关于将TXT文件转换为XLS文件的过程,请尝试此操作。
Private Declare Function SetCurrentDirectoryA Lib _
"kernel32" (ByVal lpPathName As String) As Long
Public Function ChDirNet(szPath As String) As Boolean
'based on Rob Bovey's code
Dim lReturn As Long
lReturn = SetCurrentDirectoryA(szPath)
ChDirNet = CBool(lReturn <> 0)
End Function
Sub Get_TXT_Files()
'For Excel 2000 and higher
Dim Fnum As Long
Dim mysheet As Worksheet
Dim basebook As Workbook
Dim TxtFileNames As Variant
Dim QTable As QueryTable
Dim SaveDriveDir As String
Dim ExistFolder As Boolean
'Save the current dir
SaveDriveDir = CurDir
'You can change the start folder if you want for
'GetOpenFilename,you can use a network or local folder.
'For example ChDirNet("C:\Users\Ron\test")
'It now use Excel's Default File Path
ExistFolder = ChDirNet("C:\your_path_here\Text\")
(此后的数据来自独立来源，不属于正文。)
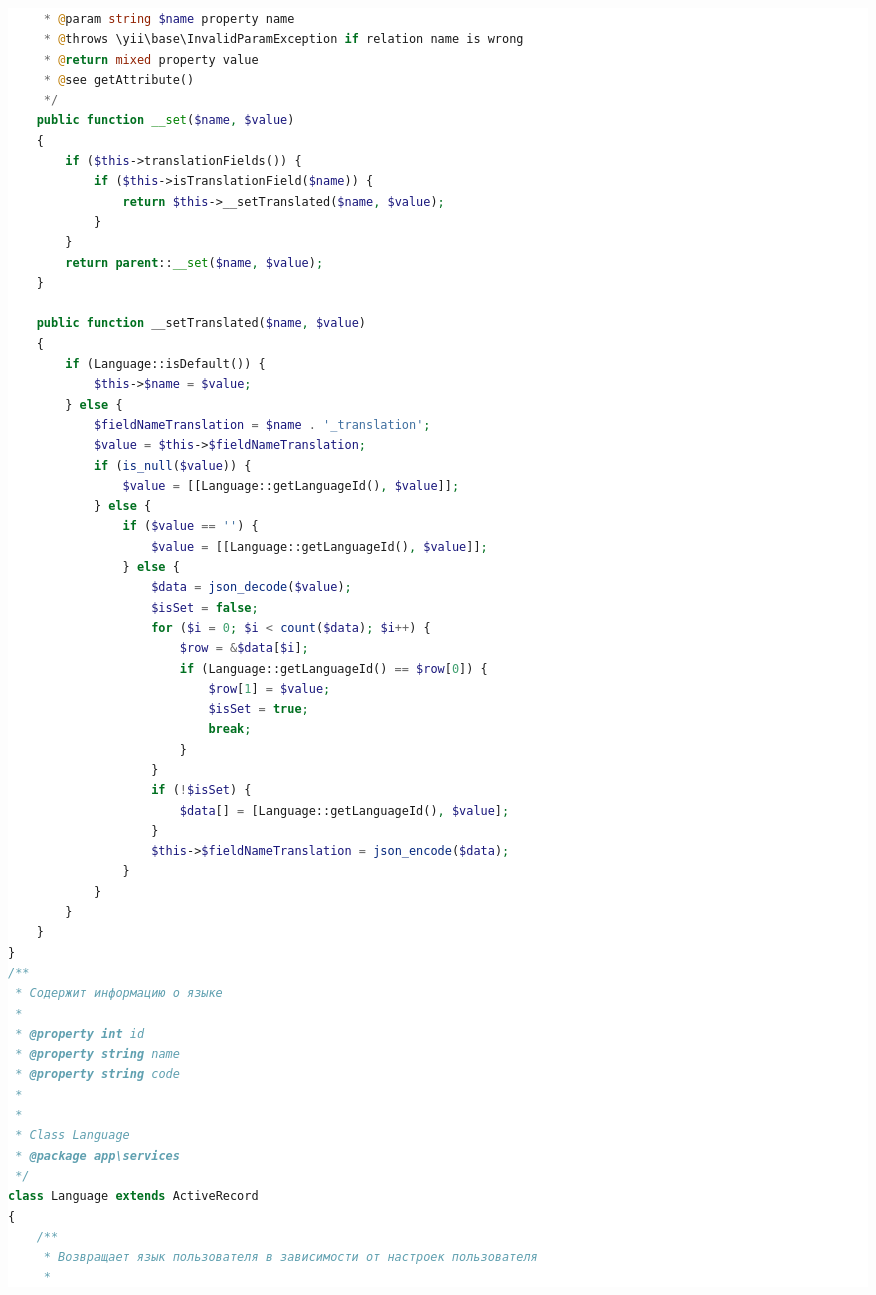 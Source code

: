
 ```php
     * @param string $name property name
     * @throws \yii\base\InvalidParamException if relation name is wrong
     * @return mixed property value
     * @see getAttribute()
     */
    public function __set($name, $value)
    {
        if ($this->translationFields()) {
            if ($this->isTranslationField($name)) {
                return $this->__setTranslated($name, $value);
            }
        }
        return parent::__set($name, $value);
    }

    public function __setTranslated($name, $value)
    {
        if (Language::isDefault()) {
            $this->$name = $value;
        } else {
            $fieldNameTranslation = $name . '_translation';
            $value = $this->$fieldNameTranslation;
            if (is_null($value)) {
                $value = [[Language::getLanguageId(), $value]];
            } else {
                if ($value == '') {
                    $value = [[Language::getLanguageId(), $value]];
                } else {
                    $data = json_decode($value);
                    $isSet = false;
                    for ($i = 0; $i < count($data); $i++) {
                        $row = &$data[$i];
                        if (Language::getLanguageId() == $row[0]) {
                            $row[1] = $value;
                            $isSet = true;
                            break;
                        }
                    }
                    if (!$isSet) {
                        $data[] = [Language::getLanguageId(), $value];
                    }
                    $this->$fieldNameTranslation = json_encode($data);
                }
            }
        }
    }
}
/**
 * Содержит информацию о языке
 *
 * @property int id
 * @property string name
 * @property string code
 *
 *
 * Class Language
 * @package app\services
 */
class Language extends ActiveRecord
{
    /**
     * Возвращает язык пользователя в зависимости от настроек пользователя
     *
```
If ExistFolder = False Then
MsgBox "Error changing folder"
Exit Sub
End If
TxtFileNames = Application.GetOpenFilename _
(filefilter:="TXT Files (*.txt), *.txt", MultiSelect:=True)
If IsArray(TxtFileNames) Then
On Error GoTo CleanUp
With Application
.ScreenUpdating = False
.EnableEvents = False
End With
'Add workbook with one sheet
Set basebook = Workbooks.Add(xlWBATWorksheet)
'Loop through the array with txt files
For Fnum = LBound(TxtFileNames) To UBound(TxtFileNames)
'Add a new worksheet for the name of the txt file
Set mysheet = Worksheets.Add(After:=basebook. _
Sheets(basebook.Sheets.Count))
On Error Resume Next
mysheet.Name = Right(TxtFileNames(Fnum), Len(TxtFileNames(Fnum)) - _
InStrRev(TxtFileNames(Fnum), "\", , 1))
On Error GoTo 0
With ActiveSheet.QueryTables.Add(Connection:= _
"TEXT;" & TxtFileNames(Fnum), Destination:=Range("A1"))
.TextFilePlatform = xlWindows
.TextFileStartRow = 1
'This example use xlDelimited
'See a example for xlFixedWidth below the macro
.TextFileParseType = xlDelimited
'Set your Delimiter to true
.TextFileTabDelimiter = True
.TextFileSemicolonDelimiter = False
.TextFileCommaDelimiter = False
.TextFileSpaceDelimiter = False
'Set the format for each column if you want (Default = General)
'For example Array(1, 9, 1) to skip the second column
.TextFileColumnDataTypes = Array(1, 9, 1)
'xlGeneralFormat General 1
'xlTextFormat Text 2
'xlMDYFormat Month-Day-Year 3
'xlDMYFormat Day-Month-Year 4
'xlYMDFormat Year-Month-Day 5
'xlMYDFormat Month-Year-Day 6
'xlDYMFormat Day-Year-Month 7
'xlYDMFormat Year-Day-Month 8
'xlSkipColumn Skip 9
' Get the data from the txt file
.Refresh BackgroundQuery:=False
End With
ActiveSheet.QueryTables(1).Delete
Next Fnum
'Delete the first sheet of basebook
On Error Resume Next
Application.DisplayAlerts = False
basebook.Worksheets(1).Delete
Application.DisplayAlerts = True
On Error GoTo 0
CleanUp:
ChDirNet SaveDriveDir
With Application
.ScreenUpdating = True
.EnableEvents = True
End With
End If
End Sub
您可以设置Windows Scheduler以根据需要自动为您运行该过程。